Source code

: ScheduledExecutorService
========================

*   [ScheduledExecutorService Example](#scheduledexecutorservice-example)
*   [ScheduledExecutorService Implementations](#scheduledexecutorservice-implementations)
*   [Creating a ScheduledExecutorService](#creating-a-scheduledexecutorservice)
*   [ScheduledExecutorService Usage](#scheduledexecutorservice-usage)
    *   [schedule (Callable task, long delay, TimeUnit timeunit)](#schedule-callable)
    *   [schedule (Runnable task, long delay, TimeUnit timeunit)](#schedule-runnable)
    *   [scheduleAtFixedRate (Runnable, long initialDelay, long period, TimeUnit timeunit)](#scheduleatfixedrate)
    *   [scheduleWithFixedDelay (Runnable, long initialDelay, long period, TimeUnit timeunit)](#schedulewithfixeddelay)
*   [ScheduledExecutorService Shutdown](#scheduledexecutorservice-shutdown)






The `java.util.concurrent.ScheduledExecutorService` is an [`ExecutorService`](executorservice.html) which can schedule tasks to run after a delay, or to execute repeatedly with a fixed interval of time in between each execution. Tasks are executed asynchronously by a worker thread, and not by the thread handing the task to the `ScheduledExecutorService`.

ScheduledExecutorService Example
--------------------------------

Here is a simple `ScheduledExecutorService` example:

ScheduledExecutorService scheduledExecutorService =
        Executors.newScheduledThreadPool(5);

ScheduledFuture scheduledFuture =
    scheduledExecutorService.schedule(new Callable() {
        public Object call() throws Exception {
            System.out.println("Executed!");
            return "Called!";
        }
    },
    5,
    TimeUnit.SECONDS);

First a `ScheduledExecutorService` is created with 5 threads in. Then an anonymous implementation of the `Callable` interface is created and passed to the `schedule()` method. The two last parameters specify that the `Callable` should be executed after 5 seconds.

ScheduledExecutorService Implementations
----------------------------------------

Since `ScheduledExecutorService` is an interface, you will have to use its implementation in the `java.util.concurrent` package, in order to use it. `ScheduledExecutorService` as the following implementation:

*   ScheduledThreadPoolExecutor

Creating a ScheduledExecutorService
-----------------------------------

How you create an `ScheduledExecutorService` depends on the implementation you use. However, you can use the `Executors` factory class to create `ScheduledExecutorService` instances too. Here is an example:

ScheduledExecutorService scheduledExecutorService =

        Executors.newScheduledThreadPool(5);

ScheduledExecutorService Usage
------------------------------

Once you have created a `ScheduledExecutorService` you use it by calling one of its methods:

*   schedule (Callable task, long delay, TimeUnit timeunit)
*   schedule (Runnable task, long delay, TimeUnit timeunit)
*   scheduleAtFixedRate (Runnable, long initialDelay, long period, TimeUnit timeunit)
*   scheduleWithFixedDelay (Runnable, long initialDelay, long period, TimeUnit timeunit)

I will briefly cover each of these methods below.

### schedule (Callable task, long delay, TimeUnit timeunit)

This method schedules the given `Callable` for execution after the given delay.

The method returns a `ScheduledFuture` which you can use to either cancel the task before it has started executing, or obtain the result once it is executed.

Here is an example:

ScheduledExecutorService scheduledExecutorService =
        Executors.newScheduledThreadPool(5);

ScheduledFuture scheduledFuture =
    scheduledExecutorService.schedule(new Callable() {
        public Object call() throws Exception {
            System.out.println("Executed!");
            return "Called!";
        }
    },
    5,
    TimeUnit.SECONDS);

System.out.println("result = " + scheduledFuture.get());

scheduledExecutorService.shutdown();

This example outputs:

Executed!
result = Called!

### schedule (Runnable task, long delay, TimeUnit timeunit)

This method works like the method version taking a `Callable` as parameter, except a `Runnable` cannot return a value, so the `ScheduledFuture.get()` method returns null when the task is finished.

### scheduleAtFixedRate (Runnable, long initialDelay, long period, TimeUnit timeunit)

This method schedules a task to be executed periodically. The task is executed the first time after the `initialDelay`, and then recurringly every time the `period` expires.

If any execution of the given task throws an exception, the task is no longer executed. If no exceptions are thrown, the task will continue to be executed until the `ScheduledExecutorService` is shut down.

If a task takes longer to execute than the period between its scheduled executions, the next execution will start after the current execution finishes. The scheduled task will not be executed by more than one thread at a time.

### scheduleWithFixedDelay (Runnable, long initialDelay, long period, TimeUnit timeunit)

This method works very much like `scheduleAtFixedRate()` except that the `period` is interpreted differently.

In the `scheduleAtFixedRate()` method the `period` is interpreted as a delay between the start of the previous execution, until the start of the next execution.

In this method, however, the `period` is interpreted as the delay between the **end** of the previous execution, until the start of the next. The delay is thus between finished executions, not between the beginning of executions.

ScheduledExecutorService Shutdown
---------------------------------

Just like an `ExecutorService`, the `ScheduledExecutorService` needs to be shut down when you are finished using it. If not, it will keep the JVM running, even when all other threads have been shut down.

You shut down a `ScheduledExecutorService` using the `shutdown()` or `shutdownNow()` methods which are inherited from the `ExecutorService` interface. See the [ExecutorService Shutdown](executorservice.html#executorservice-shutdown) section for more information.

################

WHAT TO PRODUCE:
Take the entries above and copy them exactly from the first line through the line with "period, TimeUnit timeunit)](#schedulewithfixeddelay)"; leave out every line after it.

RESULT OF THE EXERCISE:
Source code

: ScheduledExecutorService
========================

*   [ScheduledExecutorService Example](#scheduledexecutorservice-example)
*   [ScheduledExecutorService Implementations](#scheduledexecutorservice-implementations)
*   [Creating a ScheduledExecutorService](#creating-a-scheduledexecutorservice)
*   [ScheduledExecutorService Usage](#scheduledexecutorservice-usage)
    *   [schedule (Callable task, long delay, TimeUnit timeunit)](#schedule-callable)
    *   [schedule (Runnable task, long delay, TimeUnit timeunit)](#schedule-runnable)
    *   [scheduleAtFixedRate (Runnable, long initialDelay, long period, TimeUnit timeunit)](#scheduleatfixedrate)
    *   [scheduleWithFixedDelay (Runnable, long initialDelay, long period, TimeUnit timeunit)](#schedulewithfixeddelay)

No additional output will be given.